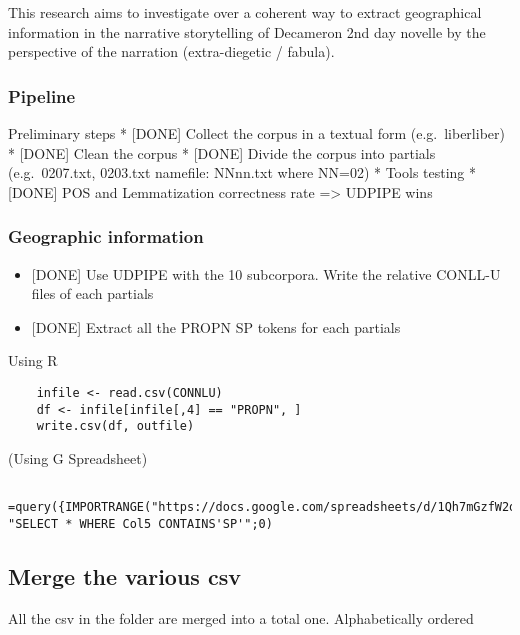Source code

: This research aims to investigate over a coherent way to extract
geographical information in the narrative storytelling of Decameron 2nd
day novelle by the perspective of the narration (extra-diegetic /
fabula).

\subsubsection{Pipeline}\label{pipeline}

Preliminary steps * {[}DONE{]} Collect the corpus in a textual form
(e.g.~liberliber) * {[}DONE{]} Clean the corpus * {[}DONE{]} Divide the
corpus into partials (e.g.~0207.txt, 0203.txt \textbar{} namefile:
NNnn.txt where NN=02) * Tools testing * {[}DONE{]} POS and Lemmatization
correctness rate =\textgreater{} UDPIPE wins

\subsubsection{Geographic information}\label{geographic-information}

\begin{itemize}
\tightlist
\item
  {[}DONE{]} Use UDPIPE with the 10 subcorpora. Write the relative
  CONLL-U files of each partials
\item
  {[}DONE{]} Extract all the PROPN \textbar{} SP tokens for each
  partials
\end{itemize}

Using R

\begin{verbatim}
    infile <- read.csv(CONNLU)
    df <- infile[infile[,4] == "PROPN", ]
    write.csv(df, outfile)
\end{verbatim}

(Using G Spreadsheet)

\begin{verbatim}
    =query({IMPORTRANGE("https://docs.google.com/spreadsheets/d/1Qh7mGzfW2ow8RzOniqO_-60JST6pbT71dfzaz_GtV0k";"prova!A1:J15000")}; "SELECT * WHERE Col5 CONTAINS'SP'";0)
\end{verbatim}

\subsection{Merge the various csv}\label{merge-the-various-csv}

All the csv in the folder are merged into a total one. Alphabetically
ordered

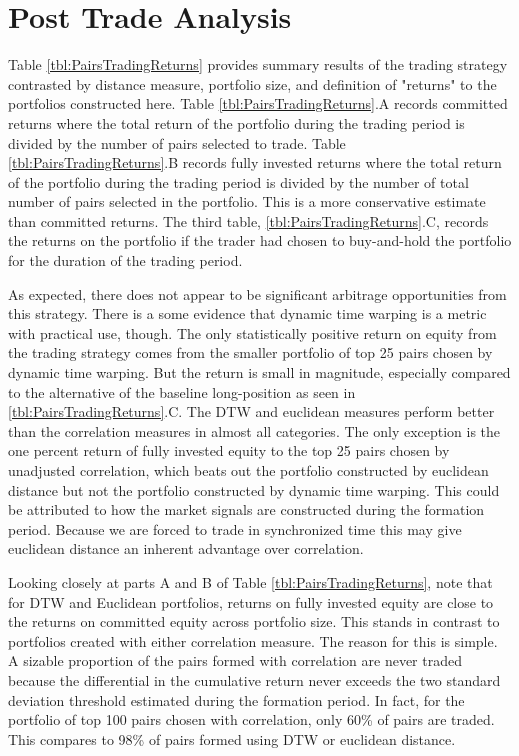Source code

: \documentclass[12pt]{report}
\begin{document}
\section{Post Trade Analysis}

Table \ref{tbl:PairsTradingReturns} provides summary results of the trading strategy contrasted by distance measure, portfolio size, and definition of "returns" to the portfolios constructed here. Table \ref{tbl:PairsTradingReturns}.A records committed returns where the total return of the portfolio during the trading period is divided by the number of pairs selected to trade. Table \ref{tbl:PairsTradingReturns}.B records fully invested returns where the total return of the portfolio during the trading period is divided by the number of total number of pairs selected in the portfolio. This is a more conservative estimate than committed returns. The third table, \ref{tbl:PairsTradingReturns}.C, records the returns on the portfolio if the trader had chosen to buy-and-hold the portfolio for the duration of the trading period.

As expected, there does not appear to be significant arbitrage opportunities from this strategy. There is a some evidence that dynamic time warping is a metric with practical use, though. The only statistically positive return on equity from the trading strategy comes from the smaller portfolio of top 25 pairs chosen by dynamic time warping. But the return is small in magnitude, especially compared to the alternative of the baseline long-position as seen in \ref{tbl:PairsTradingReturns}.C. The DTW and euclidean measures perform better than the correlation measures in almost all categories. The only exception is the one percent return of fully invested equity to the top 25 pairs chosen by unadjusted correlation, which beats out the portfolio constructed by euclidean distance but not the portfolio constructed by dynamic time warping. This could be attributed to how the market signals are constructed during the formation period. Because we are forced to trade in synchronized time this may give euclidean distance an inherent advantage over correlation.

Looking closely at parts A and B of Table \ref{tbl:PairsTradingReturns}, note that for DTW and Euclidean portfolios, returns on fully invested equity are close to the returns on committed equity across portfolio size. This stands in contrast to portfolios created with either correlation measure. The reason for this is simple. A sizable proportion of the pairs formed with correlation are never traded because the differential in the cumulative return never exceeds the two standard deviation threshold estimated during the formation period. In fact, for the portfolio of top 100 pairs chosen with correlation, only 60\% of pairs are traded. This compares to 98\% of pairs formed using DTW or euclidean distance.
\end{document}
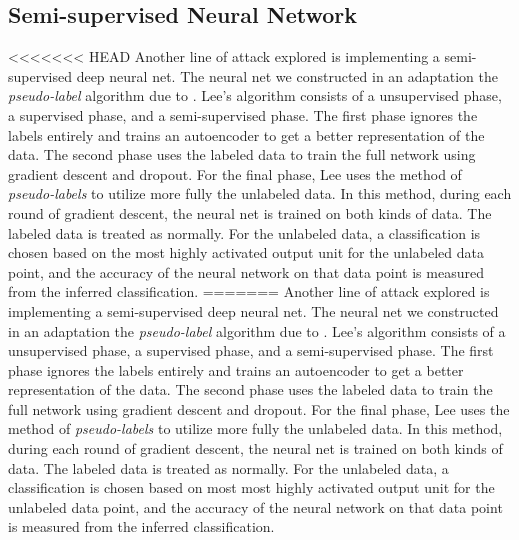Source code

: \documentclass[11pt]{article}
\begin{document}
\subsection{Semi-supervised Neural Network}

<<<<<<< HEAD
Another line of attack explored is implementing a semi-supervised deep neural net. The neural net we constructed in an adaptation the \emph{pseudo-label} algorithm due to \cite{Lee:2013}. Lee's algorithm consists of a unsupervised phase, a supervised phase, and a semi-supervised phase. The first phase ignores the labels entirely and trains an autoencoder to get a better representation of the data. The second phase uses the labeled data to train the full network using gradient descent and dropout. For the final phase, Lee uses the method of \emph{pseudo-labels} to utilize more fully the unlabeled data. In this method, during each round of gradient descent, the neural net is trained on both kinds of data. The labeled data is treated as normally. For the unlabeled data, a classification is chosen based on the most highly activated output unit for the unlabeled data point, and the accuracy of the neural network on that data point is measured from the inferred classification.
=======
Another line of attack explored is implementing a semi-supervised deep neural net. The neural net we constructed in an adaptation the \emph{pseudo-label} algorithm due to \cite{Lee:2013}. Lee's algorithm consists of a unsupervised phase, a supervised phase, and a semi-supervised phase. The first phase ignores the labels entirely and trains an autoencoder to get a better representation of the data. The second phase uses the labeled data to train the full network using gradient descent and dropout. For the final phase, Lee uses the method of \emph{pseudo-labels} to utilize more fully the unlabeled data. In this method, during each round of gradient descent, the neural net is trained on both kinds of data. The labeled data is treated as normally. For the unlabeled data, a classification is chosen based on most most highly activated output unit for the unlabeled data point, and the accuracy of the neural network on that data point is measured from the inferred classification.
\end{document}
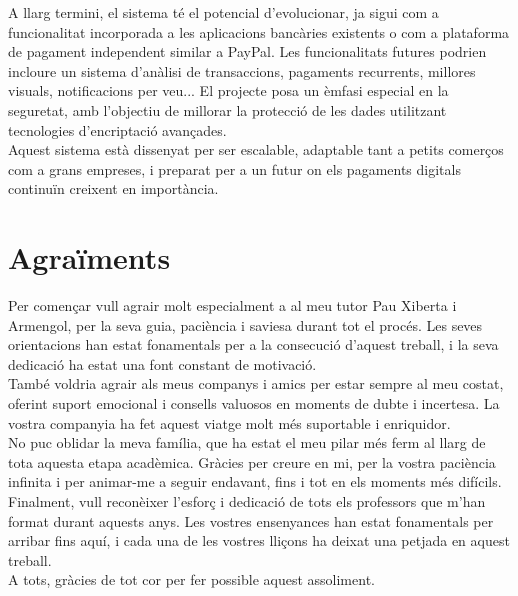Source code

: \documentclass[a4paper,12pt,twoside]{ThesisStyle}
\begin{document}
A llarg termini, el sistema té el potencial d'evolucionar, ja sigui com a funcionalitat incorporada a les aplicacions bancàries existents o com a plataforma de pagament independent similar a PayPal. Les funcionalitats futures podrien incloure un sistema d'anàlisi de transaccions, pagaments recurrents, millores visuals, notificacions per veu... El projecte posa un èmfasi especial en la seguretat, amb l'objectiu de millorar la protecció de les dades utilitzant tecnologies d'encriptació avançades.\\

Aquest sistema està dissenyat per ser escalable, adaptable tant a petits comerços com a grans empreses, i preparat per a un futur on els pagaments digitals continuïn creixent en importància.





\chapter*{Agraïments}
\label{chp:agraiments}

Per començar vull agrair molt especialment a al meu tutor Pau Xiberta i Armengol, per la seva guia, paciència i saviesa durant tot el procés. Les seves orientacions han estat fonamentals per a la consecució d’aquest treball, i la seva dedicació ha estat una font constant de motivació.\\

També voldria agrair als meus companys i amics per estar sempre al meu costat, oferint suport emocional i consells valuosos en moments de dubte i incertesa. La vostra companyia ha fet aquest viatge molt més suportable i enriquidor.\\

No puc oblidar la meva família, que ha estat el meu pilar més ferm al llarg de tota aquesta etapa acadèmica. Gràcies per creure en mi, per la vostra paciència infinita i per animar-me a seguir endavant, fins i tot en els moments més difícils.\\

Finalment, vull reconèixer l’esforç i dedicació de tots els professors que m’han format durant aquests anys. Les vostres ensenyances han estat fonamentals per arribar fins aquí, i cada una de les vostres lliçons ha deixat una petjada en aquest treball.\\

A tots, gràcies de tot cor per fer possible aquest assoliment.


\tableofcontents
\end{document}
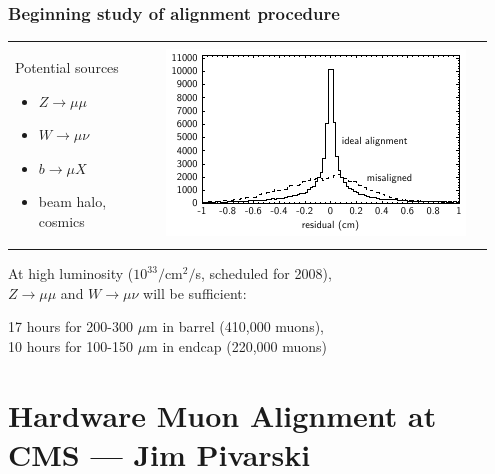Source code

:\documentclass[compress]{beamer}
\begin{document}
\begin{frame}
\frametitle{Beginning study of alignment procedure}

\begin{tabular}{p{0.3\linewidth} p{0.65\linewidth}}
  \begin{minipage}{\linewidth}
    \vspace{-0.5 cm}
    Potential sources
    \begin{itemize}
      \item $Z\to\mu\mu$
      \item $W\to\mu\nu$
      \item $b\to\mu X$
      \item beam halo, cosmics
    \end{itemize}
  \end{minipage} &
  \begin{minipage}{\linewidth}
    \includegraphics[width=\linewidth]{plots/mine/alignment_residuals.pdf}
  \end{minipage}
\end{tabular}

\vfill
At high luminosity ($10^{33}/$cm$^2/$s, scheduled for 2008), \\ $Z\to\mu\mu$ and $W\to\mu\nu$ will be sufficient:

\vspace{-0.25 cm}
\begin{center}
  17 hours for 200-300 $\mu$m in barrel (410,000 muons), \\ 10 hours for 100-150 $\mu$m in endcap (220,000 muons)
\end{center}
\end{frame}

\section*{Hardware Muon Alignment at CMS --- Jim Pivarski}
\end{document}
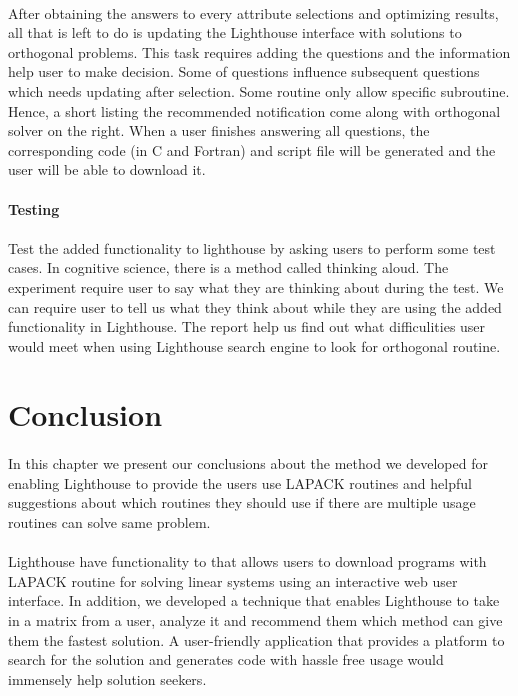 \documentclass[pdftex,12pt,a4paper]{article}
\begin{document}
\paragraph{}
After obtaining the answers to every attribute selections and optimizing results, all that is left to do is updating the Lighthouse interface with solutions to orthogonal problems. This task requires adding the questions and the information help user to make decision. Some of questions influence subsequent questions which needs updating after selection. Some routine only allow specific subroutine. Hence, a short listing the recommended notification come along with orthogonal solver on the right. When a user finishes answering all questions, the corresponding code (in C and Fortran) and script file will be generated and the user will be able to download it. \\
\\
\textbf{Testing}
\paragraph{}
Test the added functionality to lighthouse by asking users to perform some test cases. In cognitive science, there is a method called thinking aloud. The experiment require user to say what they are thinking about during the test. We can require user to tell us what they think about while they are using the added functionality in Lighthouse. The report help us find out what difficulities user would meet when using Lighthouse search engine to look for orthogonal routine. 

\section{Conclusion}
\paragraph{}
In this chapter we present our conclusions about the method we developed for enabling Lighthouse to provide the users use LAPACK routines and helpful suggestions about which routines they should use if there are multiple usage routines can solve same problem. 
\paragraph{}
Lighthouse have functionality to that allows users to download programs with LAPACK routine for solving linear systems using an interactive web user interface. In addition, we developed a technique that enables Lighthouse to take in a matrix from a user, analyze it and recommend them which method can give them the fastest solution. A user-friendly application that provides a platform to search for the solution and generates code with hassle free usage would immensely help solution seekers. 
\end{document}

Task brief: Leave the pictures out, and restate exactly the lines from the start of the records through the one that contains "CONLL-U files of each partials".

Reply to the exercise:
Source code

: This research aims to investigate over a coherent way to extract
geographical information in the narrative storytelling of Decameron 2nd
day novelle by the perspective of the narration (extra-diegetic /
fabula).

\subsubsection{Pipeline}\label{pipeline}

Preliminary steps * {[}DONE{]} Collect the corpus in a textual form
(e.g.~liberliber) * {[}DONE{]} Clean the corpus * {[}DONE{]} Divide the
corpus into partials (e.g.~0207.txt, 0203.txt \textbar{} namefile:
NNnn.txt where NN=02) * Tools testing * {[}DONE{]} POS and Lemmatization
correctness rate =\textgreater{} UDPIPE wins

\subsubsection{Geographic information}\label{geographic-information}

\begin{itemize}
\tightlist
\item
  {[}DONE{]} Use UDPIPE with the 10 subcorpora. Write the relative
  CONLL-U files of each partials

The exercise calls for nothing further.